Lulu
I grew up in Richmond, BC, Canada (designated a city in 1990), that encompasses a series of islands at the mouth of the Fraser River Delta, Lulu Island being the largest and most populated. Originally these islands were temporary villages for the Coast Salish and Musqueam people, who would set up seasonal camps and villages to fish and collect berries. Later, European settles would cut, dyke, drain and clear the land for farming this fertile soil near the river lands. The late 1800’s would see an influx of Japanese fisherman followed by the Chinese Canadian railroad workers.
I have always lived next to the sea or the ocean. In Iran, where I was born, I have memories of holidays at the Caspian Sea. As refugees in Greece during the Iran-Iraq war, we lived close to the Mediterranean Sea. In the late 1980s my family immigrated to Richmond, on the edge of the Georgia Strait, extending from the Pacific Ocean.
At the time, Richmond was a small town with mostly farmland surrounded by a system of dykes.

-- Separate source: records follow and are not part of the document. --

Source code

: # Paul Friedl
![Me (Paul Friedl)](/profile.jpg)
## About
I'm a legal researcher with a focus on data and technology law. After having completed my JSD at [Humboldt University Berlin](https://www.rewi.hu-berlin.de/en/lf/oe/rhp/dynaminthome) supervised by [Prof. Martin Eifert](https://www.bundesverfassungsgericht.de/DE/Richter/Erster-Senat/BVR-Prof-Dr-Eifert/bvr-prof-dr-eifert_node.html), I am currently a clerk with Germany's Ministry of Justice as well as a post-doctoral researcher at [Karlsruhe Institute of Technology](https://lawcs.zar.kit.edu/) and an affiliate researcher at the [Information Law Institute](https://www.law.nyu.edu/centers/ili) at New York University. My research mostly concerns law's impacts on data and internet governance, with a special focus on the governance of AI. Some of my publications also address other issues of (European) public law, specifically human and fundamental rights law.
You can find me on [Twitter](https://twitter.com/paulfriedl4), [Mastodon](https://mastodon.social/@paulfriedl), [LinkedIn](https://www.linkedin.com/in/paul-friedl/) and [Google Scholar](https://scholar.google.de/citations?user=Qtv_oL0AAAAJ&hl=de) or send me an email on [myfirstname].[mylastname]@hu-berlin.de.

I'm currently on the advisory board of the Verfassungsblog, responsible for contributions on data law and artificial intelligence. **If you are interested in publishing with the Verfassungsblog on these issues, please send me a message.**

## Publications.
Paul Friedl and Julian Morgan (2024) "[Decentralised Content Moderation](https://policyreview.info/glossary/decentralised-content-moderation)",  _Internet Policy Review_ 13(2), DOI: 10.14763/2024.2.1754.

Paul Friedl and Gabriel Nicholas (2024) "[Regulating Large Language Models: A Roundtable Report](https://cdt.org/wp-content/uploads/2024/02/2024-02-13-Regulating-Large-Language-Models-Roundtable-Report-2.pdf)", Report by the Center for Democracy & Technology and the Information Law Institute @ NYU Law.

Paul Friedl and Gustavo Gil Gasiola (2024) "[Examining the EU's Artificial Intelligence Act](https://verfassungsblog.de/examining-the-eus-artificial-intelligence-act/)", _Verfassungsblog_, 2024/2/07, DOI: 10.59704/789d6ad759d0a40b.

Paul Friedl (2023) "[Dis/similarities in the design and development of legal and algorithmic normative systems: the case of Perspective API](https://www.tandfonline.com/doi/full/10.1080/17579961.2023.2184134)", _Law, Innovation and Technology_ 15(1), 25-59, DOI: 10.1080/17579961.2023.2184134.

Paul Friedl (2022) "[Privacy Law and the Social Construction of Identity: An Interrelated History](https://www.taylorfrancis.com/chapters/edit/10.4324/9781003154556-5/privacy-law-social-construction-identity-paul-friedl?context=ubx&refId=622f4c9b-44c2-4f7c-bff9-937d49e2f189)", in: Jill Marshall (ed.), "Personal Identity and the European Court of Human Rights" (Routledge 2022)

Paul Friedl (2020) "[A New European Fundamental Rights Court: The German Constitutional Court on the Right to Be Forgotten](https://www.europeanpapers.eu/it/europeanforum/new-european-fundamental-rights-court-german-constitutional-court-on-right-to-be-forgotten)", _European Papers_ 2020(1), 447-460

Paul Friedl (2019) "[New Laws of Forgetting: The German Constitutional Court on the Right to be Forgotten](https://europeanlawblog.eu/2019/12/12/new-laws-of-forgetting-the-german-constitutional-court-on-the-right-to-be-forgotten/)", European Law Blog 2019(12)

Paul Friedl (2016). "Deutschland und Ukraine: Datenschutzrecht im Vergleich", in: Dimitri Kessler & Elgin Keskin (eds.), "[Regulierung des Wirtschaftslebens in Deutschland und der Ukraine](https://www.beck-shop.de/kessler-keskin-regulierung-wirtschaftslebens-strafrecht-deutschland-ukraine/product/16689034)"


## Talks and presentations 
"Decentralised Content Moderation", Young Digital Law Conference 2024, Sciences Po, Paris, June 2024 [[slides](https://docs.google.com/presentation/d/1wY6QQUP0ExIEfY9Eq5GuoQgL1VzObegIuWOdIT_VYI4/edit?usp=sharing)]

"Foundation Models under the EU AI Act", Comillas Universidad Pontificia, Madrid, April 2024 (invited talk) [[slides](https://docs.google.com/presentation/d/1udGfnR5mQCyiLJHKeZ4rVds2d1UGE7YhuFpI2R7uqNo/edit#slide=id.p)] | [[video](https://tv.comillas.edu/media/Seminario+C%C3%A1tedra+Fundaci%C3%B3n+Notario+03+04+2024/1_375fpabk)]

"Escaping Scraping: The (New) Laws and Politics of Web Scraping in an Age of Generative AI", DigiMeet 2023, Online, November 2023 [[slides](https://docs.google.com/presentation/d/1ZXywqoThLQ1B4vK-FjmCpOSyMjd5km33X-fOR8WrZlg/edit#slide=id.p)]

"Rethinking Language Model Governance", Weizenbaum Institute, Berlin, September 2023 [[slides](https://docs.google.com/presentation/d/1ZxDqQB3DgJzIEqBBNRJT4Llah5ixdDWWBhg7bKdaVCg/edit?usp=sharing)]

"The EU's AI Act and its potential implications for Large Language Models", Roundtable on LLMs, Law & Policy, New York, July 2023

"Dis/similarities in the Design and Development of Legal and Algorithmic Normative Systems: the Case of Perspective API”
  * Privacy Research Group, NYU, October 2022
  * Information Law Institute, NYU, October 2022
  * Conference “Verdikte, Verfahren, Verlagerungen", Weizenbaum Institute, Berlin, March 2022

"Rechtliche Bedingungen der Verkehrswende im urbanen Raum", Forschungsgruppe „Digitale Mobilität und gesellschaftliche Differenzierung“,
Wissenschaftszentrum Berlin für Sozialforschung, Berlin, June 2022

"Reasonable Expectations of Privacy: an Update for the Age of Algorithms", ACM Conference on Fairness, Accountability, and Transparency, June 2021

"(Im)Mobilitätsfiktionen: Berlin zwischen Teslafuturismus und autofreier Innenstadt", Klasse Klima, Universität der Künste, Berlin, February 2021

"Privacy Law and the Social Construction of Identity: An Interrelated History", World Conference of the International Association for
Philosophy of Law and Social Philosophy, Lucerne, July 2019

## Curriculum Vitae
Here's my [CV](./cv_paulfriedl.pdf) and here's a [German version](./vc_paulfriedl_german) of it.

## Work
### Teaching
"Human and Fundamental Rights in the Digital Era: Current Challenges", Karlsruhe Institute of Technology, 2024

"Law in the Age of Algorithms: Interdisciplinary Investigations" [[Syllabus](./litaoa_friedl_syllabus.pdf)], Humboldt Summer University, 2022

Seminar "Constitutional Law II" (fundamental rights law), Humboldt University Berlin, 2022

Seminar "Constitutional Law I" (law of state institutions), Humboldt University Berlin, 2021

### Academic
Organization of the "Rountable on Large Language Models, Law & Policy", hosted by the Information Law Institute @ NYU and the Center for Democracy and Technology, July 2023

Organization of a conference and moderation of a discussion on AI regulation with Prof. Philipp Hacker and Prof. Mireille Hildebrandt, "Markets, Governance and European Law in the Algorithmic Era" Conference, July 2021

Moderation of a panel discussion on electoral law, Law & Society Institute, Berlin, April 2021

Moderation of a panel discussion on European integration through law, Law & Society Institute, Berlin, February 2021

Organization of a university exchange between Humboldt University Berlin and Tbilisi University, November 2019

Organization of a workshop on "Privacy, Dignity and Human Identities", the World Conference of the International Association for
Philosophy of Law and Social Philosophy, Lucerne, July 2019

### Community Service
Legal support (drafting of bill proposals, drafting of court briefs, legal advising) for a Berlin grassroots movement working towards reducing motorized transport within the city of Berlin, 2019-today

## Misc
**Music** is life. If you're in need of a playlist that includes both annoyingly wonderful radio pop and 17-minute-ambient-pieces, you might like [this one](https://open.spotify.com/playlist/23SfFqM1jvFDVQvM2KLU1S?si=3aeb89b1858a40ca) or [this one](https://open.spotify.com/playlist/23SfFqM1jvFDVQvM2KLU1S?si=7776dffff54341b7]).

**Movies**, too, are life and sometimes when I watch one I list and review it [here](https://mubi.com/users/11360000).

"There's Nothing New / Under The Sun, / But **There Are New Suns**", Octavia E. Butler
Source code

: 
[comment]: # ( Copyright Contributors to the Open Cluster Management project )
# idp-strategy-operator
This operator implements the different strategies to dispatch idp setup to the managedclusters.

My favorite memories growing up were catching minnows in ditches with friends, wandering the boggy marshes and foggy fields, picking mushrooms, surrounded by the patterns of codes and conduct from the varying species of birds and animals. Gossiping, hunting, gathering.
The last several decades have seen significant growth in population and development, drastically altering the landscape and atmosphere of the farmlands and marshes I grew up near. Wide open spaces, are now strip malls, condos, offices, train stations and temples.
There was a blind spot between Lulu and the future, that space between identities where she could get lost forever. Piecing it together in the strange luminescence, Lulu no longer greets you at the door. We were asked to pay no attention to the man behind the curtain. The ponds and ditches are gone and townhouses cover train tracks that once scarred parts of the city. Neighborhoods faded away to giant unwelcoming mansions, standing shoulder to shoulder and neighbors competing with who can grow the most tropical trees in Canada.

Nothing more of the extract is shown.